Exercise prompt ▸ For each line below that contains the word "phía", return that line.

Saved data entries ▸
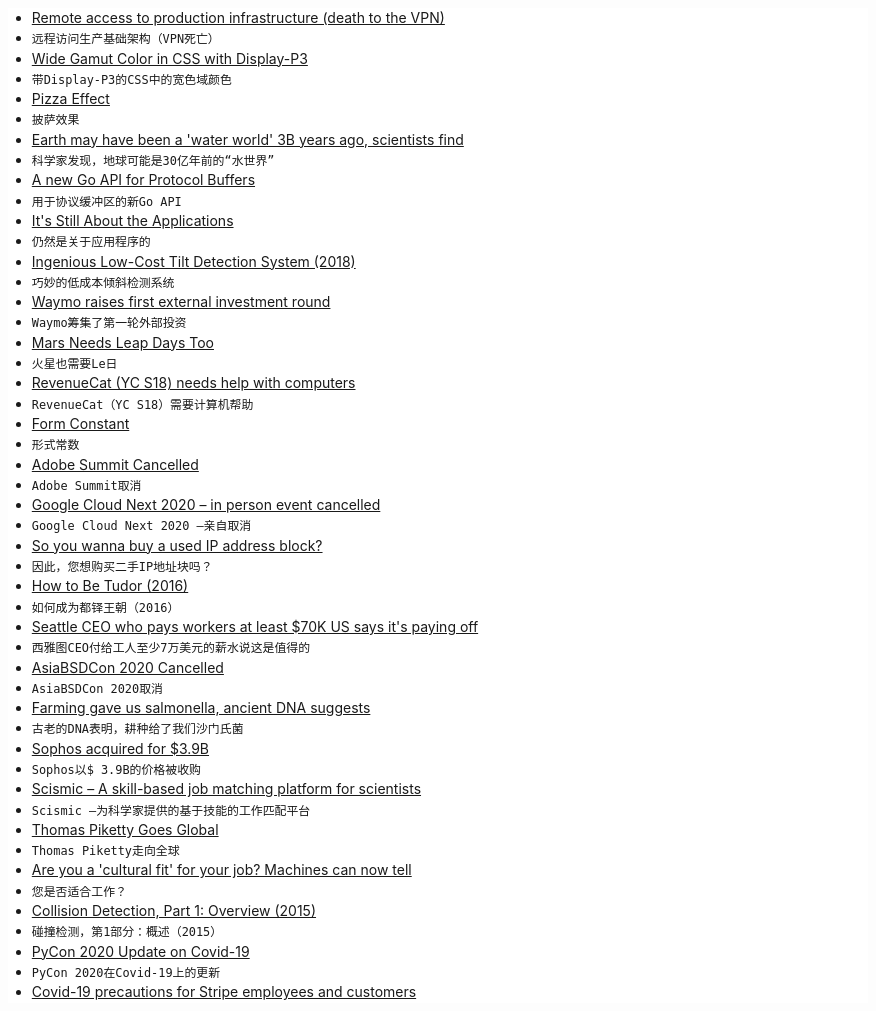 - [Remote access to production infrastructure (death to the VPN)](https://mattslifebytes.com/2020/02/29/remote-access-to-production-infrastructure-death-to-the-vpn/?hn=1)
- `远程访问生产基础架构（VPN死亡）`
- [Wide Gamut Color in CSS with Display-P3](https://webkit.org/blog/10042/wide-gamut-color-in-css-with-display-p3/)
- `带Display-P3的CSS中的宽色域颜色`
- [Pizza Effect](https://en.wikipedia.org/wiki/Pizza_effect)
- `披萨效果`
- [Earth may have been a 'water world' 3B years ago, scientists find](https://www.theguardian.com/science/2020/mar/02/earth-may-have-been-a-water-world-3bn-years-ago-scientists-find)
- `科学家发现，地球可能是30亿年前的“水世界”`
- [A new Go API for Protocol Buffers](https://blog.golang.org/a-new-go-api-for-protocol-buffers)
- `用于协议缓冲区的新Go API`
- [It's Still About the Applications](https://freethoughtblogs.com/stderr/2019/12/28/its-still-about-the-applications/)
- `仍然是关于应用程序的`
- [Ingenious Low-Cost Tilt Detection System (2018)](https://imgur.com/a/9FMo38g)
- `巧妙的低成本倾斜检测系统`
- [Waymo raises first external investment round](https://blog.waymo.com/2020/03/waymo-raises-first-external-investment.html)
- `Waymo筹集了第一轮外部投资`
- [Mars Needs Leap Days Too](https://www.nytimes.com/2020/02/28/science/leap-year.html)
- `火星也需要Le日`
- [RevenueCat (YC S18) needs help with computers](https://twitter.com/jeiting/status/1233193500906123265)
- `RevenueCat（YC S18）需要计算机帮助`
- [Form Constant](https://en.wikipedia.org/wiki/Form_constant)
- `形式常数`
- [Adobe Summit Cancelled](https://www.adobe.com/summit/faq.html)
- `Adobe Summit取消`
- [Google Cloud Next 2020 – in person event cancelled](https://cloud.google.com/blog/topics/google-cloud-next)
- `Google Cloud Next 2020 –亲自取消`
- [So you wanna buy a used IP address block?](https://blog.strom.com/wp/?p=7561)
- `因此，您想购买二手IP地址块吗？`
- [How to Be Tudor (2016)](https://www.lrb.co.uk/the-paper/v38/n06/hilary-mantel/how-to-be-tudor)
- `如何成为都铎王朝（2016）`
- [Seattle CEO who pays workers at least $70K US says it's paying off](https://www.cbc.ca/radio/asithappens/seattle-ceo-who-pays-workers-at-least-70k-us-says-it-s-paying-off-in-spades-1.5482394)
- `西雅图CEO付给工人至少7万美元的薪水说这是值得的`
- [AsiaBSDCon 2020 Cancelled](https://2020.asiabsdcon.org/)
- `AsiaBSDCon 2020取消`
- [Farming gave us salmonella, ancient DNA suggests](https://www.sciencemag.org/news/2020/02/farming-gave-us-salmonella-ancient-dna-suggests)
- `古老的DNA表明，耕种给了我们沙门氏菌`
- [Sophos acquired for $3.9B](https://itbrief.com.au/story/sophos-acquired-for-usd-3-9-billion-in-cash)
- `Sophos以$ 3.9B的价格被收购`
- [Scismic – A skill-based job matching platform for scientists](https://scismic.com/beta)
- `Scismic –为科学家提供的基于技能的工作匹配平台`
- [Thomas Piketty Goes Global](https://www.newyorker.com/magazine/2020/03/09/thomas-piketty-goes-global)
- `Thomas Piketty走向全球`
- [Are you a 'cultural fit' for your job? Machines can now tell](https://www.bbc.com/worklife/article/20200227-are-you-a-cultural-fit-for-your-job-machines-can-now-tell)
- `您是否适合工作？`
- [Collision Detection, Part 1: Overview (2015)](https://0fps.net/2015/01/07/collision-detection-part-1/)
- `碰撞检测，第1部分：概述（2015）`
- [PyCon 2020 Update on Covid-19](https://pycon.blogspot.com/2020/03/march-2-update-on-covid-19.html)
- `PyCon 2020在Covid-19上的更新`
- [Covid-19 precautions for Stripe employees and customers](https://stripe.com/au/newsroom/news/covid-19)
...
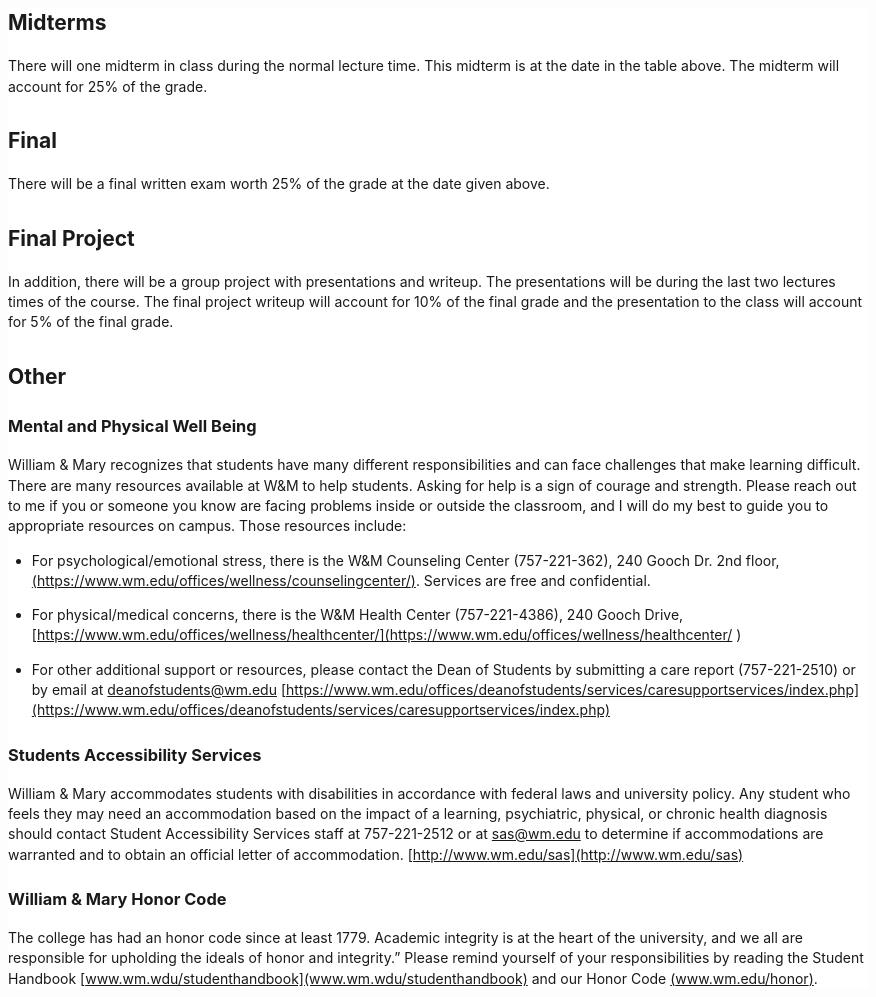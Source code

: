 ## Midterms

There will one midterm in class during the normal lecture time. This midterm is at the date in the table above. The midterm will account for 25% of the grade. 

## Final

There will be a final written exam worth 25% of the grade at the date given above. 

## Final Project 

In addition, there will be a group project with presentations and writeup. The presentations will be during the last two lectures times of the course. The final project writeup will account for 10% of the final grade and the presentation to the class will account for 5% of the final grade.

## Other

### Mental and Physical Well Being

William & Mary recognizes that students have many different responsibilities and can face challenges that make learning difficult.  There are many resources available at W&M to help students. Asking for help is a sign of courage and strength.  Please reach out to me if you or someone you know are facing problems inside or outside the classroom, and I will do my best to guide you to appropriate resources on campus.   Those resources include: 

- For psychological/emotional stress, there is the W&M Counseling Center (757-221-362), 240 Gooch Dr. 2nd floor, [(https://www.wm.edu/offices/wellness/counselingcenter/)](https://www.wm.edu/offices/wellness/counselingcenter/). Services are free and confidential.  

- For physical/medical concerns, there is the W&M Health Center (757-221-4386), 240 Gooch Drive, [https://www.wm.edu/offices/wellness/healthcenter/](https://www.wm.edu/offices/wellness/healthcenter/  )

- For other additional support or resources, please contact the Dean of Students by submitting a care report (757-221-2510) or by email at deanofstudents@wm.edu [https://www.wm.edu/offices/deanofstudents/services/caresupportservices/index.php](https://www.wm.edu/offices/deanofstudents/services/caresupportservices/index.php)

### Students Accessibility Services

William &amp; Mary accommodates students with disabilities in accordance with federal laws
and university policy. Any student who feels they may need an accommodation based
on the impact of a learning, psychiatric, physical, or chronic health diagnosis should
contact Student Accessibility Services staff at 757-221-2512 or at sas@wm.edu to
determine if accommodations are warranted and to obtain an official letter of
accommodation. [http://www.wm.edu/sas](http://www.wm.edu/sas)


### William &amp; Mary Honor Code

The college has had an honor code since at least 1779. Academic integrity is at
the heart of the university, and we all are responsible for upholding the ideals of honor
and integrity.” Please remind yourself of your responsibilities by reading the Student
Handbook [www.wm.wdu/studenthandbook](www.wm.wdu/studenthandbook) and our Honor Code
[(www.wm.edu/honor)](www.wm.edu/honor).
...
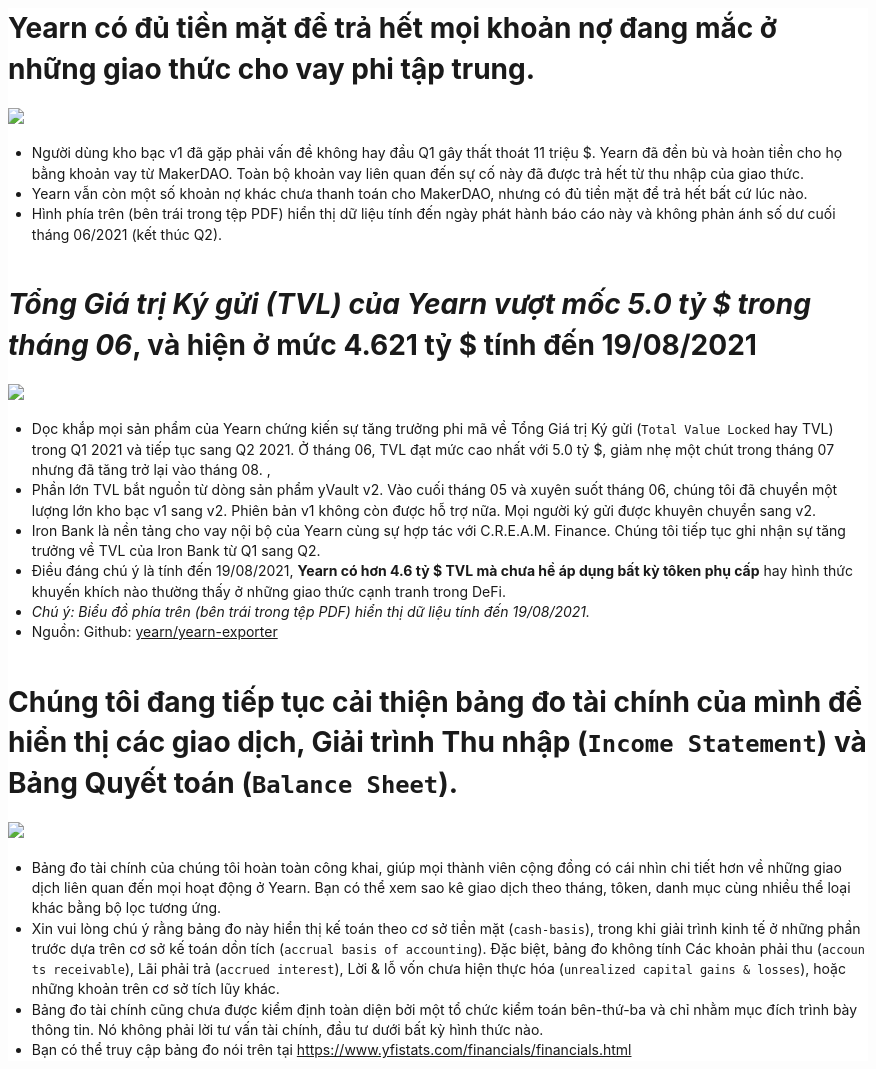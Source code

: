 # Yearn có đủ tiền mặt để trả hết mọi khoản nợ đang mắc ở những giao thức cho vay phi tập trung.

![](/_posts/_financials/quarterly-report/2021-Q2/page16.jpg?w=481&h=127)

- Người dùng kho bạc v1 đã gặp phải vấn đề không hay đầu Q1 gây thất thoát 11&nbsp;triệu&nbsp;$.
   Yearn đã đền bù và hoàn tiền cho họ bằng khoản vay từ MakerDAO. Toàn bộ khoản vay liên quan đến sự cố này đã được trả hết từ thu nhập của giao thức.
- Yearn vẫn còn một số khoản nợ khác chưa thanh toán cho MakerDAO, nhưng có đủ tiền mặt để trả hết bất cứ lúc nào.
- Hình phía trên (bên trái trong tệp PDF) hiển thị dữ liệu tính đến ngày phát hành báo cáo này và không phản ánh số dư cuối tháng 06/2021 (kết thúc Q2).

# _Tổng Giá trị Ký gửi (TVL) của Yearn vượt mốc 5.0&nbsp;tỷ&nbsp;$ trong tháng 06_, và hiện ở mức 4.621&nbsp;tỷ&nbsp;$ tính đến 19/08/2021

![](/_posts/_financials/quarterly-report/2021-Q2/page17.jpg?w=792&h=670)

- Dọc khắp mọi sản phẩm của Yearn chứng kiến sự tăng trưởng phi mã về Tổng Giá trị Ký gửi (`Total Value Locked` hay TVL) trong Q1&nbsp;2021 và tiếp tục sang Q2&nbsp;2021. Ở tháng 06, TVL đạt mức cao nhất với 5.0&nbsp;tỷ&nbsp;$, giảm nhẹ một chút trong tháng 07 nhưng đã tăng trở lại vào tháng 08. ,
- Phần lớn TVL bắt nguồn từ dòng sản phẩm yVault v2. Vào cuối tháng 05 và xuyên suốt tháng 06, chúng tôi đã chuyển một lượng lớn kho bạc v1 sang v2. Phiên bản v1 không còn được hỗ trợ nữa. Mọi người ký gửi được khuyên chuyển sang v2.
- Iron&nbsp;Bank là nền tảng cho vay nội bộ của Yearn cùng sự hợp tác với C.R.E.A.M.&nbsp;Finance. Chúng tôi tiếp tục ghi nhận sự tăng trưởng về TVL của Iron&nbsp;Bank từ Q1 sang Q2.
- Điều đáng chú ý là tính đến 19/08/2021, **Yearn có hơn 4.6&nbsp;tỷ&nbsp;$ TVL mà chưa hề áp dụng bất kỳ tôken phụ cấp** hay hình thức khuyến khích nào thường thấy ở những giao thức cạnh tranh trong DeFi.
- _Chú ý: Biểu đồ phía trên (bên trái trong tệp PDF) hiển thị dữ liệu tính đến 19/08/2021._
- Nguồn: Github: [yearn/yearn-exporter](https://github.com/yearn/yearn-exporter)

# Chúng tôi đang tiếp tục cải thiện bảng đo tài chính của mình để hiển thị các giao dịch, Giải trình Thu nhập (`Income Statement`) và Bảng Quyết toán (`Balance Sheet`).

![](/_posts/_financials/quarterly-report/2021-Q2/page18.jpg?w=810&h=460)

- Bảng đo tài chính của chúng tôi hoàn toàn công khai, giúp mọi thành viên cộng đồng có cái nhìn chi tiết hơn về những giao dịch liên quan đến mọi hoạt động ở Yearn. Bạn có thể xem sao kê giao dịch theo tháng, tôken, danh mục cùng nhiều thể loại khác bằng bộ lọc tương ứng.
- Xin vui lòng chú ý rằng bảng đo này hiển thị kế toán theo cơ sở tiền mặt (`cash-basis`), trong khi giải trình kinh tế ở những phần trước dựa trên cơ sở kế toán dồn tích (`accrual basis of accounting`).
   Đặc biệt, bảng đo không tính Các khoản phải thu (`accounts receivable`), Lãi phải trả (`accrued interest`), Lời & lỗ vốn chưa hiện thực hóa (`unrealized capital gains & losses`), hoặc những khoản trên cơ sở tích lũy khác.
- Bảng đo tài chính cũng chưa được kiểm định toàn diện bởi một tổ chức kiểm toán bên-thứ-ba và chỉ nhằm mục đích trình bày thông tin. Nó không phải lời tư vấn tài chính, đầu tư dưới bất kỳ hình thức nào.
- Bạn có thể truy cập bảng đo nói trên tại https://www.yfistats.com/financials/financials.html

Answer section ▸
- Hình phía trên (bên trái trong tệp PDF) hiển thị dữ liệu tính đến ngày phát hành báo cáo này và không phản ánh số dư cuối tháng 06/2021 (kết thúc Q2).
- _Chú ý: Biểu đồ phía trên (bên trái trong tệp PDF) hiển thị dữ liệu tính đến 19/08/2021._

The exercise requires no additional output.